Input for this task below:
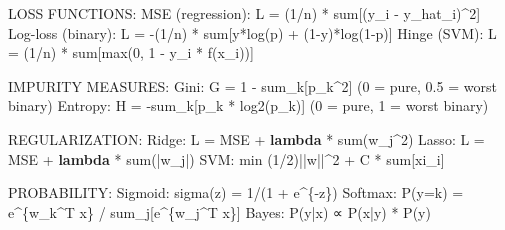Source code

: \documentclass[11pt]{article}
\newenvironment{Shaded}{\begin{snugshade}}{\end{snugshade}}
\newcommand{\BuiltInTok}[1]{\textcolor[rgb]{0.50,0.55,0.55}{#1}}
\newcommand{\DecValTok}[1]{\textcolor[rgb]{0.96,0.45,0.00}{#1}}
\newcommand{\FloatTok}[1]{\textcolor[rgb]{0.96,0.45,0.00}{#1}}
\newcommand{\KeywordTok}[1]{\textcolor[rgb]{0.81,0.81,0.76}{\textbf{#1}}}
\newcommand{\NormalTok}[1]{\textcolor[rgb]{0.81,0.81,0.76}{#1}}
\newcommand{\OperatorTok}[1]{\textcolor[rgb]{0.81,0.81,0.76}{#1}}
\begin{document}

\begin{Shaded}
\begin{Highlighting}[]
\NormalTok{LOSS FUNCTIONS:}
\NormalTok{MSE (regression):     L }\OperatorTok{=}\NormalTok{ (}\DecValTok{1}\OperatorTok{/}\NormalTok{n) }\OperatorTok{*} \BuiltInTok{sum}\NormalTok{[(y\_i }\OperatorTok{{-}}\NormalTok{ y\_hat\_i)}\OperatorTok{\^{}}\DecValTok{2}\NormalTok{]}
\NormalTok{Log}\OperatorTok{{-}}\NormalTok{loss (binary):    L }\OperatorTok{=} \OperatorTok{{-}}\NormalTok{(}\DecValTok{1}\OperatorTok{/}\NormalTok{n) }\OperatorTok{*} \BuiltInTok{sum}\NormalTok{[y}\OperatorTok{*}\NormalTok{log(p) }\OperatorTok{+}\NormalTok{ (}\DecValTok{1}\OperatorTok{{-}}\NormalTok{y)}\OperatorTok{*}\NormalTok{log(}\DecValTok{1}\OperatorTok{{-}}\NormalTok{p)]}
\NormalTok{Hinge (SVM):          L }\OperatorTok{=}\NormalTok{ (}\DecValTok{1}\OperatorTok{/}\NormalTok{n) }\OperatorTok{*} \BuiltInTok{sum}\NormalTok{[}\BuiltInTok{max}\NormalTok{(}\DecValTok{0}\NormalTok{, }\DecValTok{1} \OperatorTok{{-}}\NormalTok{ y\_i }\OperatorTok{*}\NormalTok{ f(x\_i))]}

\NormalTok{IMPURITY MEASURES:}
\NormalTok{Gini:     G }\OperatorTok{=} \DecValTok{1} \OperatorTok{{-}}\NormalTok{ sum\_k[p\_k}\OperatorTok{\^{}}\DecValTok{2}\NormalTok{]          (}\DecValTok{0} \OperatorTok{=}\NormalTok{ pure, }\FloatTok{0.5} \OperatorTok{=}\NormalTok{ worst binary)}
\NormalTok{Entropy:  H }\OperatorTok{=} \OperatorTok{{-}}\NormalTok{sum\_k[p\_k }\OperatorTok{*}\NormalTok{ log2(p\_k)]   (}\DecValTok{0} \OperatorTok{=}\NormalTok{ pure, }\DecValTok{1} \OperatorTok{=}\NormalTok{ worst binary)}

\NormalTok{REGULARIZATION:}
\NormalTok{Ridge: L }\OperatorTok{=}\NormalTok{ MSE }\OperatorTok{+} \KeywordTok{lambda} \OperatorTok{*} \BuiltInTok{sum}\NormalTok{(w\_j}\OperatorTok{\^{}}\DecValTok{2}\NormalTok{)}
\NormalTok{Lasso: L }\OperatorTok{=}\NormalTok{ MSE }\OperatorTok{+} \KeywordTok{lambda} \OperatorTok{*} \BuiltInTok{sum}\NormalTok{(}\OperatorTok{|}\NormalTok{w\_j}\OperatorTok{|}\NormalTok{)}
\NormalTok{SVM:   }\BuiltInTok{min}\NormalTok{ (}\DecValTok{1}\OperatorTok{/}\DecValTok{2}\NormalTok{)}\OperatorTok{||}\NormalTok{w}\OperatorTok{||\^{}}\DecValTok{2} \OperatorTok{+}\NormalTok{ C }\OperatorTok{*} \BuiltInTok{sum}\NormalTok{[xi\_i]}

\NormalTok{PROBABILITY:}
\NormalTok{Sigmoid:  sigma(z) }\OperatorTok{=} \DecValTok{1}\OperatorTok{/}\NormalTok{(}\DecValTok{1} \OperatorTok{+}\NormalTok{ e}\OperatorTok{\^{}}\NormalTok{\{}\OperatorTok{{-}}\NormalTok{z\})}
\NormalTok{Softmax:  P(y}\OperatorTok{=}\NormalTok{k) }\OperatorTok{=}\NormalTok{ e}\OperatorTok{\^{}}\NormalTok{\{w\_k}\OperatorTok{\^{}}\NormalTok{T x\} }\OperatorTok{/}\NormalTok{ sum\_j[e}\OperatorTok{\^{}}\NormalTok{\{w\_j}\OperatorTok{\^{}}\NormalTok{T x\}]}
\NormalTok{Bayes:    P(y}\OperatorTok{|}\NormalTok{x) ∝ P(x}\OperatorTok{|}\NormalTok{y) }\OperatorTok{*}\NormalTok{ P(y)}


\end{Highlighting}
\end{Shaded}
\end{document}
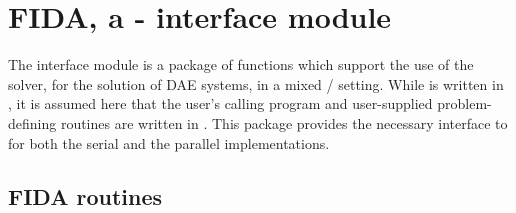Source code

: \section{FIDA, a {\F}-{\C} interface module}\label{ss:fcmix}

The {\fida} interface module is a package of {\C} functions which support
the use of the {\ida} solver, for the solution of DAE systems, in a mixed
{\F}/{\C} setting.  While {\ida} is written in {\C}, it is assumed here
that the user's calling program and user-supplied problem-defining routines
are written in {\F}. This package provides the necessary interface to {\ida}
for both the serial and the parallel {\nvector} implementations.

\subsection{FIDA routines}\label{sss:fidaroutines}

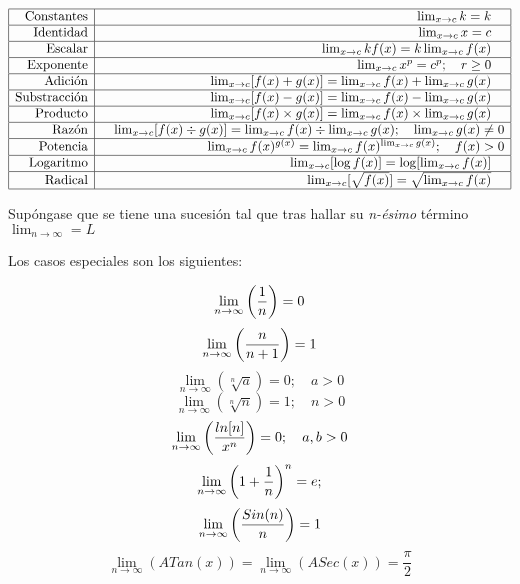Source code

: $$\begin{array} {|r|r|}
		\hline  \text{Constantes}
		 & \quad\lim_{x\to c}k
		=k    \quad                                        \\
		\hline  \text{Identidad}
		 & \quad\lim_{x\to c}x
		=c    \quad                                        \\
		\hline  \text{Escalar}
		 & \quad\lim_{x\to c}kf(x)
		=k\lim_{x\to c}f(x)    \quad                       \\
		\hline  \text{Exponente}
		 & \quad\lim_{x\to c}x^p
		=c^p;    \quad r\ge0\quad                          \\
		\hline  \text{Adición}
		 & \quad\lim_{x\to c}[f(x)+g(x)]
		=\lim_{x\to c}f(x)+\lim_{x\to c}g(x)    \quad      \\
		\hline  \text{Substracción}
		 & \quad\lim_{x\to c}[f(x)-g(x)]
		=\lim_{x\to c}f(x)-\lim_{x\to c}g(x)    \quad      \\
		\hline  \text{Producto}
		 & \quad\lim_{x\to c}[f(x)\times g(x)]
		=\lim_{x\to c}f(x)\times\lim_{x\to c}g(x)    \quad \\
		\hline  \text{Razón}
		 & \quad\lim_{x\to c}[f(x)\div g(x)]
		=\lim_{x\to c}f(x)\div\lim_{x\to c}g(x);
		\quad \lim_{x\to c}g(x)\ne0                        \\
		\hline  \text{Potencia}
		 & \quad\lim_{x\to c}f(x)^{g(x)}
		=\lim_{x\to c}f(x)^{\lim_{x\to c}g(x)};
		\quad f(x)>0                                       \\
		\hline  \text{Logaritmo}
		 & \quad\lim_{x\to c}[\log f(x)]
		=\log[\lim_{x\to c}f(x)]    \quad                  \\
		\hline  \text{Radical}
		 & \quad\lim_{x\to c}[\sqrt{f(x)}]
		=\sqrt{\lim_{x\to c}f(x)}    \quad                 \\
		\hline
	\end{array}$$

Supóngase que se tiene una sucesión tal que tras hallar su \textit{n-ésimo} término $\lim_{n\to\infty}=L$

Los casos especiales son los siguientes:

$$
	\lim_{n\to\infty}\left( \frac1n \right)=0
$$ $$
	\lim_{n\to\infty}\left( \frac n{n+1} \right)=1
$$ $$
	\lim_{n\to\infty}(\sqrt[n]{a})=0;\quad a>0
$$ $$
	\lim_{n\to\infty}(\sqrt[n]n)=1;\quad n>0
$$ $$
	\lim_{n\to\infty}\left( \frac{ln[n]}{x^n} \right)=0;\quad a,b>0
$$ $$
	\lim_{n\to\infty}\left( 1+\frac1n \right)^n=e;
$$ $$
	\lim_{n\to\infty}\left( \frac{Sin(n)}n \right)=1
$$ $$
	\lim_{n\to\infty}(ATan(x))=\lim_{n\to\infty}(ASec(x))=\frac{\pi}2
$$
End of Input for this task.
The task: Scanning the material above, work out how many lines contain the word "KeywordTok" and reply with the number only.

Output for this task: 3